> About this exercise:
The word to look for is "Excel". Report every line of the entries below that has it.

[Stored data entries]
*** Block opens ***
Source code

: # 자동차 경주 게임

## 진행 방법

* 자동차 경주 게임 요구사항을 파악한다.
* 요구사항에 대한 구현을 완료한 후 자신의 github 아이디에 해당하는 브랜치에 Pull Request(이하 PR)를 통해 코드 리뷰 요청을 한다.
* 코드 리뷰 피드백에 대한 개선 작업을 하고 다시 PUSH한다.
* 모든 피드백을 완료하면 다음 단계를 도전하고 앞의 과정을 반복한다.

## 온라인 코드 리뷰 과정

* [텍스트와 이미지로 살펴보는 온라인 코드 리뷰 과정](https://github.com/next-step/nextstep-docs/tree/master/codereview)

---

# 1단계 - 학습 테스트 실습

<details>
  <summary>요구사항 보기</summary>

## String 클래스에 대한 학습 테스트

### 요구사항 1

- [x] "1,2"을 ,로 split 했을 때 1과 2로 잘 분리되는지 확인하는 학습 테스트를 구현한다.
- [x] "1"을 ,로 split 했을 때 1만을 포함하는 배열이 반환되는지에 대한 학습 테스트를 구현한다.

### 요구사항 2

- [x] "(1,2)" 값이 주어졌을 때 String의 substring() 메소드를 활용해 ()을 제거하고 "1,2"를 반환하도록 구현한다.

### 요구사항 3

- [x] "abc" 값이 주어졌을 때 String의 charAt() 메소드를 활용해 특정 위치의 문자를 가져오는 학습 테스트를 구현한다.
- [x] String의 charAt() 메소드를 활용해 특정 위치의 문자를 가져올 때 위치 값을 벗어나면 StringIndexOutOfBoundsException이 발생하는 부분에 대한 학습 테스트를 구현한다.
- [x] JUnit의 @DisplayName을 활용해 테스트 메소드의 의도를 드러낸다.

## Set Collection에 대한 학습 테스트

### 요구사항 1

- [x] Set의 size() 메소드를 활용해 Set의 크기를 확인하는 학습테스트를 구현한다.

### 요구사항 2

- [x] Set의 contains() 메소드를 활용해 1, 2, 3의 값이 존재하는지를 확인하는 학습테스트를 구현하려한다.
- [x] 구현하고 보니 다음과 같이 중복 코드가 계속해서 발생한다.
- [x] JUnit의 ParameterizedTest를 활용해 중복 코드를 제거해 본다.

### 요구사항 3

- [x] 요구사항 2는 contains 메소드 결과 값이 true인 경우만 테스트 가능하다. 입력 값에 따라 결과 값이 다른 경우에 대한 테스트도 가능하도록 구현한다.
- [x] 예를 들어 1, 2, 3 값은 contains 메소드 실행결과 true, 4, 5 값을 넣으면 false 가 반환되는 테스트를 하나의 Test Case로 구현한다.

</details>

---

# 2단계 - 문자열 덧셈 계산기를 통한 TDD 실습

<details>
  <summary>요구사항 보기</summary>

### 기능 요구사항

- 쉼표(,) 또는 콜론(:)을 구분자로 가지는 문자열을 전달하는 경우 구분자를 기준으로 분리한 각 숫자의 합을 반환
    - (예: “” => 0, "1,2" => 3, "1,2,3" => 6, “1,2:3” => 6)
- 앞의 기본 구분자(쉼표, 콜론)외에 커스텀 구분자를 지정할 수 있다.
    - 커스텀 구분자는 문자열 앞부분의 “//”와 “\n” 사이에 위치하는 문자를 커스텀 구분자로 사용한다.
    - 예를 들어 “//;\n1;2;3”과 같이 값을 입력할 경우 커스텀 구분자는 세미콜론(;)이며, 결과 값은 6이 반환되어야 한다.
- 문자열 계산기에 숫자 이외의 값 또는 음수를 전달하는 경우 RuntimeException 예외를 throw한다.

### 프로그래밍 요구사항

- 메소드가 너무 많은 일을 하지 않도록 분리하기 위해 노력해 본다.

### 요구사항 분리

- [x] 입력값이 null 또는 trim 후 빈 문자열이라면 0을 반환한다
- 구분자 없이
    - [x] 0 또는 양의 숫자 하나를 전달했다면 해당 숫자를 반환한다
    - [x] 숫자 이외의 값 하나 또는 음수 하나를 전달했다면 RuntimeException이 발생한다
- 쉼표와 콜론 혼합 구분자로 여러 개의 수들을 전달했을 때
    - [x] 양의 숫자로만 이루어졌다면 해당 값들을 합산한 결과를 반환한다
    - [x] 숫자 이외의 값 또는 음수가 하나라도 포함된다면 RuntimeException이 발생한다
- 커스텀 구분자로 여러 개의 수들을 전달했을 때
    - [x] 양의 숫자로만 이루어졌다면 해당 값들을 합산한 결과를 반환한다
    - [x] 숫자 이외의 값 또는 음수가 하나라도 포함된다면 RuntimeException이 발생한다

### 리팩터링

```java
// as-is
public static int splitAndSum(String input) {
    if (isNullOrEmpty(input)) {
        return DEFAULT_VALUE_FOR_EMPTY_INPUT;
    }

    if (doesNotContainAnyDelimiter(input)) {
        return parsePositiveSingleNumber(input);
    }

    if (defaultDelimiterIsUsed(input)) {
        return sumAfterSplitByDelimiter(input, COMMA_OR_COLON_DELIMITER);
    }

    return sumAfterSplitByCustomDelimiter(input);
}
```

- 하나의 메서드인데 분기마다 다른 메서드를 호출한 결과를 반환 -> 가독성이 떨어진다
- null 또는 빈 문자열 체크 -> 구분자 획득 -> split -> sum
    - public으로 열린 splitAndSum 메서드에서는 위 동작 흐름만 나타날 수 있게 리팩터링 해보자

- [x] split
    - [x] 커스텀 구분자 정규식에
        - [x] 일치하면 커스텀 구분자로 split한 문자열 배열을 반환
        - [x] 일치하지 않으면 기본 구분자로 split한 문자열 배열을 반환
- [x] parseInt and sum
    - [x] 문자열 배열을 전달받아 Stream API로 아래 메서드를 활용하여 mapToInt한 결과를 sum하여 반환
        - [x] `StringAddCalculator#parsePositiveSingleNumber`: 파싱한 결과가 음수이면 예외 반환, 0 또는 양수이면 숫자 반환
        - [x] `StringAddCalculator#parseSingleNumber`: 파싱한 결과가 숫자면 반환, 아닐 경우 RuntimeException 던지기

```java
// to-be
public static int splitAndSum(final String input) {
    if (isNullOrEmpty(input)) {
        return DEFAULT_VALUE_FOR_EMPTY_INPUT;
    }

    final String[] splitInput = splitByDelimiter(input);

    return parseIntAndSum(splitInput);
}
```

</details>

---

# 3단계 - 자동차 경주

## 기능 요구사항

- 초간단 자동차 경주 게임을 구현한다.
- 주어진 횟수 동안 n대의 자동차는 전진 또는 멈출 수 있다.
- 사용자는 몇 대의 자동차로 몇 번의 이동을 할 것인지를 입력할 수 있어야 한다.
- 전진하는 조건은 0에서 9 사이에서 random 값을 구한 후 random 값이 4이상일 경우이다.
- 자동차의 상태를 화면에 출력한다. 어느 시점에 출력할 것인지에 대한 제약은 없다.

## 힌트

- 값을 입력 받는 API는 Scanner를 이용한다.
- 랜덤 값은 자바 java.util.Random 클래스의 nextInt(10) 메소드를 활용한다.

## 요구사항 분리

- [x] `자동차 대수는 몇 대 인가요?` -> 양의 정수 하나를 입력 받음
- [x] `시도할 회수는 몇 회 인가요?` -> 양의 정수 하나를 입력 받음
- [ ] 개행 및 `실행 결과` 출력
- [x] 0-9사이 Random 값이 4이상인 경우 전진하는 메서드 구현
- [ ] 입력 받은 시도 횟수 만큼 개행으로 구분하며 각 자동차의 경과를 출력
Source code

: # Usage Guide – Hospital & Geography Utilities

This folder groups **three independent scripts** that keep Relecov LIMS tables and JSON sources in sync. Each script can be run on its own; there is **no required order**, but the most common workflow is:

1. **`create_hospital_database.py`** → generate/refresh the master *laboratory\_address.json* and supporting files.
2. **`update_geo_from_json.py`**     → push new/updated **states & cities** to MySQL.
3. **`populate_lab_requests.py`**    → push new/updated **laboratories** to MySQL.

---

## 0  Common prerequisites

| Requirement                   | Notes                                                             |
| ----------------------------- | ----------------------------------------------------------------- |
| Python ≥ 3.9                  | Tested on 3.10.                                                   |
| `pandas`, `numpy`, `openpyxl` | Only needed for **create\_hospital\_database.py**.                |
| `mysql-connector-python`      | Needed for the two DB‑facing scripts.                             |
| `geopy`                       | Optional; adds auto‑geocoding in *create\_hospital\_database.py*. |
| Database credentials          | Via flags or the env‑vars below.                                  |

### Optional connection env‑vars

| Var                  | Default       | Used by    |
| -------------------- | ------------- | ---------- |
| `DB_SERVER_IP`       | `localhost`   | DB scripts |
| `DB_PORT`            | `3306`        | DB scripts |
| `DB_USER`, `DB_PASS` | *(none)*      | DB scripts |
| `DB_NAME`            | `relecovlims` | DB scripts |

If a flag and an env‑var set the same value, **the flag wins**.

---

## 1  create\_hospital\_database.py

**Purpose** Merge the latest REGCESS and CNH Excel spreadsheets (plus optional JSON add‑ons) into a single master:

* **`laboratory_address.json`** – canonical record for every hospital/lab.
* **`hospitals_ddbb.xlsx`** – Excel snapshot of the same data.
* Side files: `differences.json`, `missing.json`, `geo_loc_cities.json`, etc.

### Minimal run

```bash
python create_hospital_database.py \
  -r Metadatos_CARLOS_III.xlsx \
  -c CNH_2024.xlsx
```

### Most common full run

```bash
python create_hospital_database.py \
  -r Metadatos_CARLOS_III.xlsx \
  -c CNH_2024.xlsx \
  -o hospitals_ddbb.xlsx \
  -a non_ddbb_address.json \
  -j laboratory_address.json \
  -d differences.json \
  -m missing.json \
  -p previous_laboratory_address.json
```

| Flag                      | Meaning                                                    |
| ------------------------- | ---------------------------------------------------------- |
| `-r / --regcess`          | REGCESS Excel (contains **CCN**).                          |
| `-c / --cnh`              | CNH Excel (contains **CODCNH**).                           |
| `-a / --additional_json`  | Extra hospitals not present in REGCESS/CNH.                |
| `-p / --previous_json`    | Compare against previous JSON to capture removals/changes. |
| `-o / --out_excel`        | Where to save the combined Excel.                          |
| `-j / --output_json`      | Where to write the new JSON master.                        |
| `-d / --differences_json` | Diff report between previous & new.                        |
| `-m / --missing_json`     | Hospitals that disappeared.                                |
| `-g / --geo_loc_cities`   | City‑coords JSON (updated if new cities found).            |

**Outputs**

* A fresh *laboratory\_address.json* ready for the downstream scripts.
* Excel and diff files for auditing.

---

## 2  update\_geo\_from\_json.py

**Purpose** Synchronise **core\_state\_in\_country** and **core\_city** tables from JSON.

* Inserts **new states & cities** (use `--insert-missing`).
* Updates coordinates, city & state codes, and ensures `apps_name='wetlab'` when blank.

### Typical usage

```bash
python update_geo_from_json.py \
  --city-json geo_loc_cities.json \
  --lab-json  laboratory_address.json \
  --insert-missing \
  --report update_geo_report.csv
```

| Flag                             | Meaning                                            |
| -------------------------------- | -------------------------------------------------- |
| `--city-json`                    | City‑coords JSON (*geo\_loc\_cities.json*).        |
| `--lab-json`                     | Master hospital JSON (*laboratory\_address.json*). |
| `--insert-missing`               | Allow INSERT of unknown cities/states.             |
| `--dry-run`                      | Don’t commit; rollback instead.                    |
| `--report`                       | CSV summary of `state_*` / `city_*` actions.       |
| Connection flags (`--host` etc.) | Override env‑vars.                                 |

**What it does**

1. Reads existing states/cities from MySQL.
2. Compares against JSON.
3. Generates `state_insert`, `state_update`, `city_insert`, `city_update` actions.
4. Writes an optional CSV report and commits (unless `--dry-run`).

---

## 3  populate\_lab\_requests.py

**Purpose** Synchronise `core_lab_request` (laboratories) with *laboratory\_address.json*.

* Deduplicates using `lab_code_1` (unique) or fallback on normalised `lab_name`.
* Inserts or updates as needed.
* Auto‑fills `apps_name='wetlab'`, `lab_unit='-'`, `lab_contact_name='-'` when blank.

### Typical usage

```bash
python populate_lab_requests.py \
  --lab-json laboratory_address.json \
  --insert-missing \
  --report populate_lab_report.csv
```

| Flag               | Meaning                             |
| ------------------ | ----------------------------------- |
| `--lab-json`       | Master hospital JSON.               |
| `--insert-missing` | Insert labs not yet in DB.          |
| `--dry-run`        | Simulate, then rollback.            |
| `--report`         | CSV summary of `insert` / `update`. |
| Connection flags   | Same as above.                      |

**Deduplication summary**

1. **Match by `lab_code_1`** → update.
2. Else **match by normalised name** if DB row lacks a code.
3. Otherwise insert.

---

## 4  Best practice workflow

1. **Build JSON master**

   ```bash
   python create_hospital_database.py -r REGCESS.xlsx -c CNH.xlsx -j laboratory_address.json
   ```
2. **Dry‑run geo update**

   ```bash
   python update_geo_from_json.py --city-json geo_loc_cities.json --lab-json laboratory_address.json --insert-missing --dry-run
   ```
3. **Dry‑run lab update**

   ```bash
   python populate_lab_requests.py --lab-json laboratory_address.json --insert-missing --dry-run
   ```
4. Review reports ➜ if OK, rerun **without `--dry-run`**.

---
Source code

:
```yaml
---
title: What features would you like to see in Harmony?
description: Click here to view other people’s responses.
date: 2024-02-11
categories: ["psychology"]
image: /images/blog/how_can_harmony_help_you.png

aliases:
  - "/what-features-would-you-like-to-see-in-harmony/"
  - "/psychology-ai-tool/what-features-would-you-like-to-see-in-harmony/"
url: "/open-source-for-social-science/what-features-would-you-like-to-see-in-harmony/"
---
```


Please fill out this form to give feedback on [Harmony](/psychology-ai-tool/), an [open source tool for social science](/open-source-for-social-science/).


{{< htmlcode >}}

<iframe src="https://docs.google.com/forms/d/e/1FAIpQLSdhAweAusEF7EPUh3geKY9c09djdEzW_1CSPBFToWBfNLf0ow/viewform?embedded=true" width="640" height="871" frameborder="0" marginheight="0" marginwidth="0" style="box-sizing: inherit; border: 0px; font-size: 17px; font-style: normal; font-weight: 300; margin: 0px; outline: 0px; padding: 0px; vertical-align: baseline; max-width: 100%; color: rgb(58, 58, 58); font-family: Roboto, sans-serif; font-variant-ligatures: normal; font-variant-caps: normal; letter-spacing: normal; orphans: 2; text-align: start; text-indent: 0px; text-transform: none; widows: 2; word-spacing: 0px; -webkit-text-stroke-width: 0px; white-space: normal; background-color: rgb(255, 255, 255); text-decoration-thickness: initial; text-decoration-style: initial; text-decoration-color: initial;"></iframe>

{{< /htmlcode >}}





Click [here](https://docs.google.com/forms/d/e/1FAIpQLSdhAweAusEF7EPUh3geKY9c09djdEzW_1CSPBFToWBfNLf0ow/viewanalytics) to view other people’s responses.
*** Block closes ***
> Response to this exercise:
**Purpose** Merge the latest REGCESS and CNH Excel spreadsheets (plus optional JSON add‑ons) into a single master:
* **`hospitals_ddbb.xlsx`** – Excel snapshot of the same data.
| `-r / --regcess`          | REGCESS Excel (contains **CCN**).                          |
| `-c / --cnh`              | CNH Excel (contains **CODCNH**).                           |
| `-o / --out_excel`        | Where to save the combined Excel.                          |
* Excel and diff files for auditing.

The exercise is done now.